EXTRACTED RECORDS:

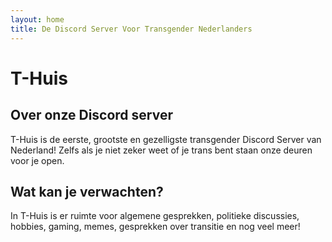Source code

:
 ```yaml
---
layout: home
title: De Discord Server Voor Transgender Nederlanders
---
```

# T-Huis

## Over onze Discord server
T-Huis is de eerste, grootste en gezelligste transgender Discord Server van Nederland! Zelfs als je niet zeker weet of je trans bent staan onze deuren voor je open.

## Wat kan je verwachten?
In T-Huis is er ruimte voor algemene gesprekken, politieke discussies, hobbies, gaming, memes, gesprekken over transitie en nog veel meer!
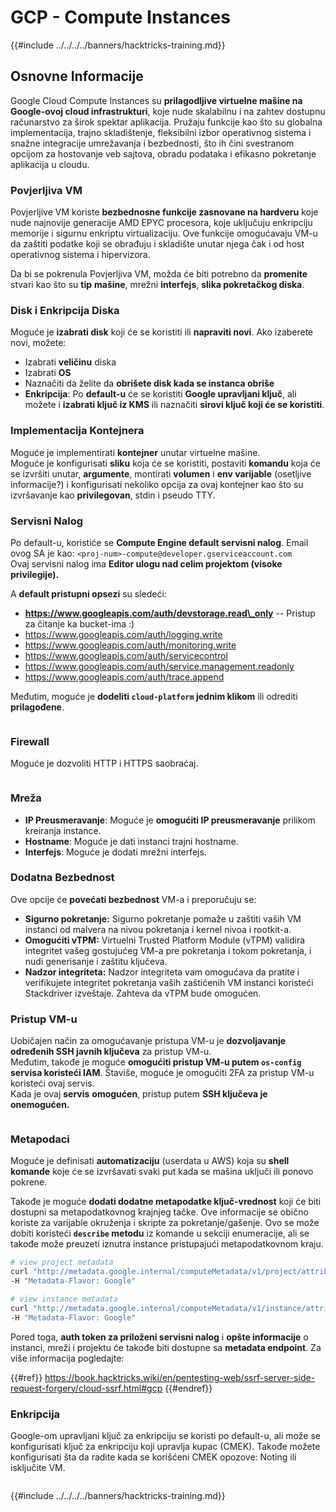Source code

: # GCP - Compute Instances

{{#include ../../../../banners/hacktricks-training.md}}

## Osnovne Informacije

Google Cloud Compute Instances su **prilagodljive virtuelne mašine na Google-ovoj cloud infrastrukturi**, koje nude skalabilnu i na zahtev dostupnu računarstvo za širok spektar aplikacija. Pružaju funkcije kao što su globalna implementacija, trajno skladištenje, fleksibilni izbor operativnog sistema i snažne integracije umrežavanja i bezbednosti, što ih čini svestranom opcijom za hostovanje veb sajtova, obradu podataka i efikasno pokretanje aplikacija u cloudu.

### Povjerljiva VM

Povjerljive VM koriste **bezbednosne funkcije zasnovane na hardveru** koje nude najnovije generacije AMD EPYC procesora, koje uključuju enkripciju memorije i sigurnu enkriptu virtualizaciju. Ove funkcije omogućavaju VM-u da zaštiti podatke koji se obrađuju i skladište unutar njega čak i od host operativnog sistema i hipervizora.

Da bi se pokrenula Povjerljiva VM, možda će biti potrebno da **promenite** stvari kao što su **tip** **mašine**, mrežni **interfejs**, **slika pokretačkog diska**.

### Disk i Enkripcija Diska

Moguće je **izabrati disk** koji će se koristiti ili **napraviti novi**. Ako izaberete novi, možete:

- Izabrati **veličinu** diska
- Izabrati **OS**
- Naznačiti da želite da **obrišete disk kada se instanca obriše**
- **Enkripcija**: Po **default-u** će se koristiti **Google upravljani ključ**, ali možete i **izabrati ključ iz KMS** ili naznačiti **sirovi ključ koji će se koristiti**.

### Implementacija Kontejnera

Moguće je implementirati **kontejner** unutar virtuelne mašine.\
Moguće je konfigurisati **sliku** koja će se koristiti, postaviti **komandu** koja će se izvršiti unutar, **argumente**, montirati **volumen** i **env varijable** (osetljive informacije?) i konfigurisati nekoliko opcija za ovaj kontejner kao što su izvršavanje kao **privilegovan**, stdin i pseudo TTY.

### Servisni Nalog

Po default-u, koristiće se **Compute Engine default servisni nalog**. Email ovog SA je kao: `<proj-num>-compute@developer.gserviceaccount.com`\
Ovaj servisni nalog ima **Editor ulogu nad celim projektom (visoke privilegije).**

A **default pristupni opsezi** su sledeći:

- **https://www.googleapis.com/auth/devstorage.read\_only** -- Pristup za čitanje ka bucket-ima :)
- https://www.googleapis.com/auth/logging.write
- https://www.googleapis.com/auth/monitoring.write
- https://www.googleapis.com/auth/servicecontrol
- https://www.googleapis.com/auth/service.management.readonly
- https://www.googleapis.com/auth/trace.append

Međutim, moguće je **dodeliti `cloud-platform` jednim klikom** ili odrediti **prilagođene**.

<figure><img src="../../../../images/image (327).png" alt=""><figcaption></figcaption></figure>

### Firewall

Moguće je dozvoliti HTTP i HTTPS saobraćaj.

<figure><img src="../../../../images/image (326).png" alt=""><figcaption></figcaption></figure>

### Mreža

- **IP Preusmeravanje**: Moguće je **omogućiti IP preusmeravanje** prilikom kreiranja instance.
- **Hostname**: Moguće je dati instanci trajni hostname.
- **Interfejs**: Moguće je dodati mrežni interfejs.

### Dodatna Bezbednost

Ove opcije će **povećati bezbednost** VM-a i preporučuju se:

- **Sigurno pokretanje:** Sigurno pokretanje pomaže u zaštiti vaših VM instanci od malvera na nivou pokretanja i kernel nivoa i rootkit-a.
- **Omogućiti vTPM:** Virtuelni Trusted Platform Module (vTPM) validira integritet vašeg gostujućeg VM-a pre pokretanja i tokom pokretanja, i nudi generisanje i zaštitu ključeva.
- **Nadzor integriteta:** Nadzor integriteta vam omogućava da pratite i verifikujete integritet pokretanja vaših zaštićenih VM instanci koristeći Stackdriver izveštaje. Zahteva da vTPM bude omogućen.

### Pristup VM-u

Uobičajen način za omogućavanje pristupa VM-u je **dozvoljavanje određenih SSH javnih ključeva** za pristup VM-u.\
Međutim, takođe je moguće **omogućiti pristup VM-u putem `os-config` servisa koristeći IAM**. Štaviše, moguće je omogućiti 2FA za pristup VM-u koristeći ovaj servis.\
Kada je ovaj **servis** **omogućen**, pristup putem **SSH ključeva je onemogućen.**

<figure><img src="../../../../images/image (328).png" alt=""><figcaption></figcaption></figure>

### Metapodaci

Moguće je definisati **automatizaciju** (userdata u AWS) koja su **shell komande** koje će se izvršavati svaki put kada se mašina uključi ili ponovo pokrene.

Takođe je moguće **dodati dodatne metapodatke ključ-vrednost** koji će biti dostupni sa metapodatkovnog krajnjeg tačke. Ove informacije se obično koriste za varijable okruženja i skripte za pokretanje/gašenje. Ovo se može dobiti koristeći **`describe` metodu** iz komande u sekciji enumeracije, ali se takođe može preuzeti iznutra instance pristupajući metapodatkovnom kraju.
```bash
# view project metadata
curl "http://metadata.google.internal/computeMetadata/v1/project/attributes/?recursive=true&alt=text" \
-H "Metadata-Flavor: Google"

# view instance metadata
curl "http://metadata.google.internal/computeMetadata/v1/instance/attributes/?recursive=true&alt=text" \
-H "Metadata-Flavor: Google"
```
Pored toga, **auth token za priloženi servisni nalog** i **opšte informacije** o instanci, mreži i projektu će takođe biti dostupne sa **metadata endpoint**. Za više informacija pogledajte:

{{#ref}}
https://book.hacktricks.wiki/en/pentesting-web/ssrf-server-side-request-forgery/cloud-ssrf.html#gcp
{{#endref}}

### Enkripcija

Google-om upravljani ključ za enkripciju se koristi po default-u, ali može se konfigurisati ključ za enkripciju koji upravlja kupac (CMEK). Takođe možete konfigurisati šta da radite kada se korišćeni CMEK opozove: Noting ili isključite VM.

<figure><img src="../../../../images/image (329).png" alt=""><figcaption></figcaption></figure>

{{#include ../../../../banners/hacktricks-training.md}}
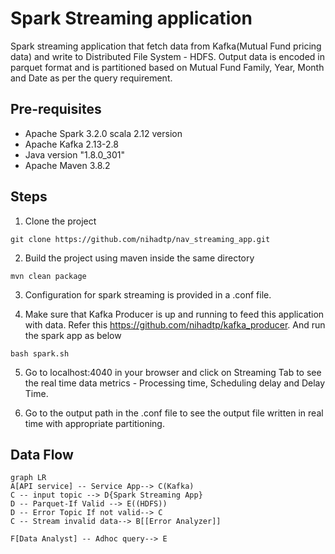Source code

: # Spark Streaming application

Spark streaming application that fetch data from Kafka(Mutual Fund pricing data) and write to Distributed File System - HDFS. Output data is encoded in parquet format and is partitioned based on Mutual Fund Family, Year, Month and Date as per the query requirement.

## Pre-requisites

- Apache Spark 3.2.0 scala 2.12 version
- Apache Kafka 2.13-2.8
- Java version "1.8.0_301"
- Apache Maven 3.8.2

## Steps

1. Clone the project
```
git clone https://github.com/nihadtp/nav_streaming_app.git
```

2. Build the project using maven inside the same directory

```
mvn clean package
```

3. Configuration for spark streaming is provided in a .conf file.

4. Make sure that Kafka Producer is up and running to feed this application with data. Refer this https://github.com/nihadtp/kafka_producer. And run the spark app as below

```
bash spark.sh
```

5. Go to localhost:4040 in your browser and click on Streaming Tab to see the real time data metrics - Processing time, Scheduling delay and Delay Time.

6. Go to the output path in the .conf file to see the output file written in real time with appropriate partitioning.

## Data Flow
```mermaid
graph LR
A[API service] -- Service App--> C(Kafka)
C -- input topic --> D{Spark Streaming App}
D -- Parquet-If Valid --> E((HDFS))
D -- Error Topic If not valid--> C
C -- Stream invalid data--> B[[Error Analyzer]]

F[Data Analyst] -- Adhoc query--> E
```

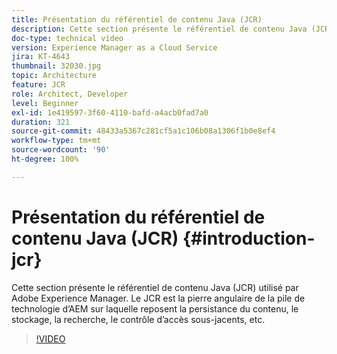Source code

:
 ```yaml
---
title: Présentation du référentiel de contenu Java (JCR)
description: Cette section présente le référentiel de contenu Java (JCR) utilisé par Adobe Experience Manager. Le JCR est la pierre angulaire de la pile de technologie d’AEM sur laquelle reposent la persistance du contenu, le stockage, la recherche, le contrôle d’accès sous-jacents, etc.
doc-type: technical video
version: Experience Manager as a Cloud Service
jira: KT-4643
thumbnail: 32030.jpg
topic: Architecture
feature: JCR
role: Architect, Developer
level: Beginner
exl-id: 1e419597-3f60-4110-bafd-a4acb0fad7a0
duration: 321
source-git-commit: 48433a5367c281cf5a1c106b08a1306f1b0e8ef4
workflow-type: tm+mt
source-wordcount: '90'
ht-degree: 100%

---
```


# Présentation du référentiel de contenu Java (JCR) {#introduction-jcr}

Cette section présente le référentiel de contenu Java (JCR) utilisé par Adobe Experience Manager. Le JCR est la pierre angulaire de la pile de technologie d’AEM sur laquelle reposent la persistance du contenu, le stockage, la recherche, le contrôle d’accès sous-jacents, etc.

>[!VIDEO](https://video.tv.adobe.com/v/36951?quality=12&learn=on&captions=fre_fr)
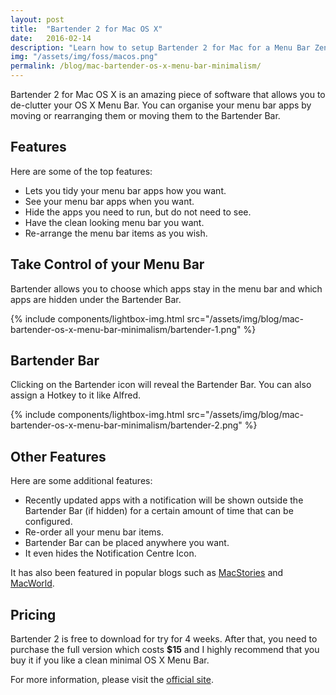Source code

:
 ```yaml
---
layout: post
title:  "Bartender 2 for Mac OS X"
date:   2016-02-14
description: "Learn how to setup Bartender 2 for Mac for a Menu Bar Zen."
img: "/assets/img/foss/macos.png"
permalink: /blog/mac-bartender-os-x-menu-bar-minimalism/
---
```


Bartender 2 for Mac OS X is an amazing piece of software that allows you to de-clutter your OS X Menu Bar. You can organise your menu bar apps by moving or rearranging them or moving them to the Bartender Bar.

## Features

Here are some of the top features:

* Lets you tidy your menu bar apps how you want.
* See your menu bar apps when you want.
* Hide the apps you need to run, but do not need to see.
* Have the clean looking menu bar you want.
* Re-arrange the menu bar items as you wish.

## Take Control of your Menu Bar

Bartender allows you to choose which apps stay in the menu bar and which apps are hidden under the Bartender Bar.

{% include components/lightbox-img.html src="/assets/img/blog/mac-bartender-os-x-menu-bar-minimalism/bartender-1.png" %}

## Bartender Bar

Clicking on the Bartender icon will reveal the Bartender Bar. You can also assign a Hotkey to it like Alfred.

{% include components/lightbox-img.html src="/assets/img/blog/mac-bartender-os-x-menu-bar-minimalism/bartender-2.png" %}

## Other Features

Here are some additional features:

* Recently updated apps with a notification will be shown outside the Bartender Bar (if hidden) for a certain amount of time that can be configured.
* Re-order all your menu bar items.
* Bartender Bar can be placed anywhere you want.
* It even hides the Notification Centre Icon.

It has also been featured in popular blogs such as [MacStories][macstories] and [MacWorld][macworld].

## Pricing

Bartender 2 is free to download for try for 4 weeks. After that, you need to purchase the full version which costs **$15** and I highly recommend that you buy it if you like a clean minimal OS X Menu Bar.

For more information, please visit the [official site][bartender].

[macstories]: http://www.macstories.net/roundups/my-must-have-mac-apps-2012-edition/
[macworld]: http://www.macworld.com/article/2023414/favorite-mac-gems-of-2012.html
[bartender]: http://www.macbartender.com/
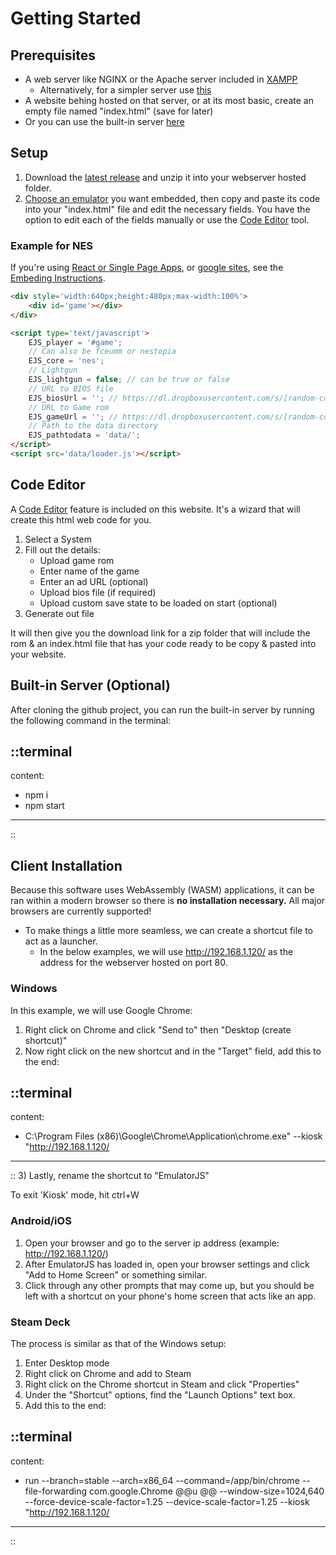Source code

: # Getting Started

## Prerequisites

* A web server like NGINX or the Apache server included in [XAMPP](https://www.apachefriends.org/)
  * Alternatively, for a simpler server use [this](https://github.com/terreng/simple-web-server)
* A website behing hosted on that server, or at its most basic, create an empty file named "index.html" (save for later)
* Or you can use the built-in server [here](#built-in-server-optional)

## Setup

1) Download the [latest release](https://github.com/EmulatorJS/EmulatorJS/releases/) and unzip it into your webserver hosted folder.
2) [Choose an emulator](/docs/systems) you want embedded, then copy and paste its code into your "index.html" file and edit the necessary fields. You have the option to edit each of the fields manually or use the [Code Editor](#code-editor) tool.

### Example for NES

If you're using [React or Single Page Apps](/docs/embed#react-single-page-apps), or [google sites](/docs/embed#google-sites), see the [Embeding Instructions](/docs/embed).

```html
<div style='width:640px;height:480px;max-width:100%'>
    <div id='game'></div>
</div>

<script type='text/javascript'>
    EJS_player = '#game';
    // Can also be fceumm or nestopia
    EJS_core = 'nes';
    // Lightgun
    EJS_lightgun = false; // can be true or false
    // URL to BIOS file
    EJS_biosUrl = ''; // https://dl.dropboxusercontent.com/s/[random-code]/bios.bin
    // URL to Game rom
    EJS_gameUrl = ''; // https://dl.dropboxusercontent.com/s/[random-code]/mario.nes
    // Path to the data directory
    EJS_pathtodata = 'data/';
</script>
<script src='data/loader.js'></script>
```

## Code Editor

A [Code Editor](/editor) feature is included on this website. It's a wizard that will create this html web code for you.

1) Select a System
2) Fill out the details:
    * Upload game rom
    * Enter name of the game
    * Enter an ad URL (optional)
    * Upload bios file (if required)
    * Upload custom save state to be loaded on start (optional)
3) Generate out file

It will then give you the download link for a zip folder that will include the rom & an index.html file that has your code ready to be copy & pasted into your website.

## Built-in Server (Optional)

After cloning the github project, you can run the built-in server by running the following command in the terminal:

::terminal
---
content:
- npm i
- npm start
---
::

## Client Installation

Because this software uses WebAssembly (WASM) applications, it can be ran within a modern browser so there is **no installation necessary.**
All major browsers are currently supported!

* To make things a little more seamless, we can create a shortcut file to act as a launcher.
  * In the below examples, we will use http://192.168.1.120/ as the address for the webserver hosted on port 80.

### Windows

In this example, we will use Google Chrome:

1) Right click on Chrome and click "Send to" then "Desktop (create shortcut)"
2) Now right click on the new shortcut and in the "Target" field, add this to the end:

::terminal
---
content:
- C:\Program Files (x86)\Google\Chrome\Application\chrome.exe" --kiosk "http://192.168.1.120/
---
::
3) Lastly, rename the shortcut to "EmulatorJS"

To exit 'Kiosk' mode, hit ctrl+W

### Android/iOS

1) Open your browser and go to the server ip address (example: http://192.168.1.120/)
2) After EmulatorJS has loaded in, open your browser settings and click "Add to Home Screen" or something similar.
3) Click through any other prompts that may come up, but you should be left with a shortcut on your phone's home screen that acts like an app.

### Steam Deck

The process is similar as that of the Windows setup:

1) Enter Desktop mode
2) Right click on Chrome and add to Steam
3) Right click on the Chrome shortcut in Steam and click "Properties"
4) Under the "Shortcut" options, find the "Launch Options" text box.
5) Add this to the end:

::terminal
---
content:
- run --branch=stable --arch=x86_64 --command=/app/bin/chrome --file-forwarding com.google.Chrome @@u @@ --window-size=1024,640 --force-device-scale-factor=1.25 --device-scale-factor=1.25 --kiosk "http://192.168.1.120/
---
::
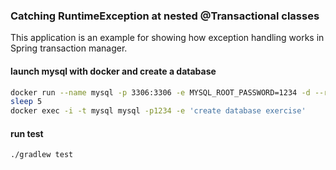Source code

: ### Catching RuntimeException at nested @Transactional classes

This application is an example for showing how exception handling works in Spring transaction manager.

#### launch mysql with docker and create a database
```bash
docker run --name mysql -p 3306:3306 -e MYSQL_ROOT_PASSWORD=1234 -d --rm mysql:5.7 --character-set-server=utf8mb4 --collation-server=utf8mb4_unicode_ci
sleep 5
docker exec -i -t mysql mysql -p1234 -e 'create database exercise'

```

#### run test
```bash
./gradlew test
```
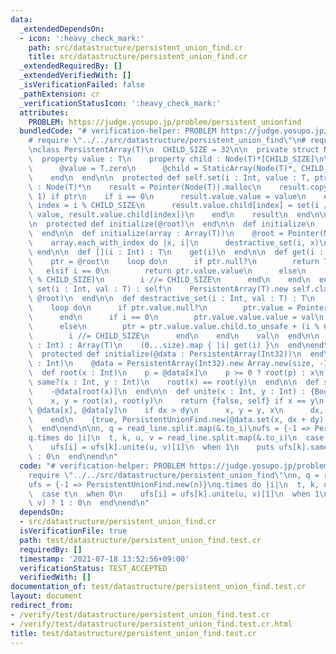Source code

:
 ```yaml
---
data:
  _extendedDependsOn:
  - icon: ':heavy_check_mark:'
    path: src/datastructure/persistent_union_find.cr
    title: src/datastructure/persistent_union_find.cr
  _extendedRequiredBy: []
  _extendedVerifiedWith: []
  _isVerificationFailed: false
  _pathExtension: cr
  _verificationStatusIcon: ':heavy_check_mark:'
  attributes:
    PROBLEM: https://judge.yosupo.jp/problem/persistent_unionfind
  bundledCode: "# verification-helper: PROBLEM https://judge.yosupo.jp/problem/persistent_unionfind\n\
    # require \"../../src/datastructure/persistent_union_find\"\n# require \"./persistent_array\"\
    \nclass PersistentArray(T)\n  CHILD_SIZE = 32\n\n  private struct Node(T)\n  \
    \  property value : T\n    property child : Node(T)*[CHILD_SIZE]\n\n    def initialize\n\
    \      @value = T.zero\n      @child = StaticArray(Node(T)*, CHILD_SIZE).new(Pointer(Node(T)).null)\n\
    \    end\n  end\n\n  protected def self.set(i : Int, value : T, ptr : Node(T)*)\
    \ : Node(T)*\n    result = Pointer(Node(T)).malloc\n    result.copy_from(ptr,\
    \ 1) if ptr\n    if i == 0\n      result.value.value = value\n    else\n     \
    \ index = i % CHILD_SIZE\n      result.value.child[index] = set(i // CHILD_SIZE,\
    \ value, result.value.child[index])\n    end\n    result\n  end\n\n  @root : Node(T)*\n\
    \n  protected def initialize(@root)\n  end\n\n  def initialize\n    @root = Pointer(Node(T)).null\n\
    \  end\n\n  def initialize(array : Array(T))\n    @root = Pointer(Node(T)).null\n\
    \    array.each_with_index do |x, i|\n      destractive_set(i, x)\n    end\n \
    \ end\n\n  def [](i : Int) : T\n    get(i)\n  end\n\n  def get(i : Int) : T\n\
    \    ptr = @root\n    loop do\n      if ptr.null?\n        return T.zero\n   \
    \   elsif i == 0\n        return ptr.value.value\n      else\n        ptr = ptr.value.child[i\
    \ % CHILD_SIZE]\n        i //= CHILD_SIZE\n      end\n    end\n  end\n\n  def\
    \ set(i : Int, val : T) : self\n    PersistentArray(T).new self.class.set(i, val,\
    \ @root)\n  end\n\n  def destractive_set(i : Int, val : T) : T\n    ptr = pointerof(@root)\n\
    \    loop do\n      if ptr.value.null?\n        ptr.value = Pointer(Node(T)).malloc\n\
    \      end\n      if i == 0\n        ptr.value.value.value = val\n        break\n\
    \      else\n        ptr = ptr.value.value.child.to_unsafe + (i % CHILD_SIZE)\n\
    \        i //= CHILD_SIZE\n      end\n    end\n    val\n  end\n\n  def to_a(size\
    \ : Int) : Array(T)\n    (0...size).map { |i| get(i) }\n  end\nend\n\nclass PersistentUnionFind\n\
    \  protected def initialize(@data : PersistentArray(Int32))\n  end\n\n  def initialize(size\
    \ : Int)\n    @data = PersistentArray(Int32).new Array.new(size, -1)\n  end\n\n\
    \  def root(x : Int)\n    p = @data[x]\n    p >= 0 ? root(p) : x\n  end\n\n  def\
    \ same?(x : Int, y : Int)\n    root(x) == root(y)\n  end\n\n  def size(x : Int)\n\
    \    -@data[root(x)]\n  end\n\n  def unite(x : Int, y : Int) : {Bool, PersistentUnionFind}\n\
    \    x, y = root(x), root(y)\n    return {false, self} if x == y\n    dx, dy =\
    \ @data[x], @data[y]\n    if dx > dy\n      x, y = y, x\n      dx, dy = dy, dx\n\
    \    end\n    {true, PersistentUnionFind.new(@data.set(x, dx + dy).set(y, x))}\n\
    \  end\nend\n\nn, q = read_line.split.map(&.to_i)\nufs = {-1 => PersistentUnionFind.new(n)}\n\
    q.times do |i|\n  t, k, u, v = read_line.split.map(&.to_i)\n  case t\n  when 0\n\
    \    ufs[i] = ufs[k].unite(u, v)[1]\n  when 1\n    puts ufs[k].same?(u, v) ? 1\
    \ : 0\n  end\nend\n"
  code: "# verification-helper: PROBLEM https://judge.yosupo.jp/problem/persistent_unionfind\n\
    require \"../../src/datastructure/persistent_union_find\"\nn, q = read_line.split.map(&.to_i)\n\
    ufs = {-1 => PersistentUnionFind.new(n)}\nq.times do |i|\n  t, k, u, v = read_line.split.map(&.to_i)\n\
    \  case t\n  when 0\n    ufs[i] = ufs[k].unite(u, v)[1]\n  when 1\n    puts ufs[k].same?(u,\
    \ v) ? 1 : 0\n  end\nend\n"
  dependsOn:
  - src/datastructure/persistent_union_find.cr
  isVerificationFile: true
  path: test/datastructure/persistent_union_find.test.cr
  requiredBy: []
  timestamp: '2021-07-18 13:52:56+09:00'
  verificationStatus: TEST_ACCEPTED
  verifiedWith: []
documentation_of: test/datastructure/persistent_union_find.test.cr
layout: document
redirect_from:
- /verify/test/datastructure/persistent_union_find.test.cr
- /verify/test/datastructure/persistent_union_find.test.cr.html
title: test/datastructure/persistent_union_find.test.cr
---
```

YOUR OBJECTIVE: Above are the records; repeat exactly the lines from the one holding "## Osnovne Informacije" down to the one holding "### Servisni Nalog", end lines included.

YOUR SOLUTION:
## Osnovne Informacije

Google Cloud Compute Instances su **prilagodljive virtuelne mašine na Google-ovoj cloud infrastrukturi**, koje nude skalabilnu i na zahtev dostupnu računarstvo za širok spektar aplikacija. Pružaju funkcije kao što su globalna implementacija, trajno skladištenje, fleksibilni izbor operativnog sistema i snažne integracije umrežavanja i bezbednosti, što ih čini svestranom opcijom za hostovanje veb sajtova, obradu podataka i efikasno pokretanje aplikacija u cloudu.

### Povjerljiva VM

Povjerljive VM koriste **bezbednosne funkcije zasnovane na hardveru** koje nude najnovije generacije AMD EPYC procesora, koje uključuju enkripciju memorije i sigurnu enkriptu virtualizaciju. Ove funkcije omogućavaju VM-u da zaštiti podatke koji se obrađuju i skladište unutar njega čak i od host operativnog sistema i hipervizora.

Da bi se pokrenula Povjerljiva VM, možda će biti potrebno da **promenite** stvari kao što su **tip** **mašine**, mrežni **interfejs**, **slika pokretačkog diska**.

### Disk i Enkripcija Diska

Moguće je **izabrati disk** koji će se koristiti ili **napraviti novi**. Ako izaberete novi, možete:

- Izabrati **veličinu** diska
- Izabrati **OS**
- Naznačiti da želite da **obrišete disk kada se instanca obriše**
- **Enkripcija**: Po **default-u** će se koristiti **Google upravljani ključ**, ali možete i **izabrati ključ iz KMS** ili naznačiti **sirovi ključ koji će se koristiti**.

### Implementacija Kontejnera

Moguće je implementirati **kontejner** unutar virtuelne mašine.\
Moguće je konfigurisati **sliku** koja će se koristiti, postaviti **komandu** koja će se izvršiti unutar, **argumente**, montirati **volumen** i **env varijable** (osetljive informacije?) i konfigurisati nekoliko opcija za ovaj kontejner kao što su izvršavanje kao **privilegovan**, stdin i pseudo TTY.

### Servisni Nalog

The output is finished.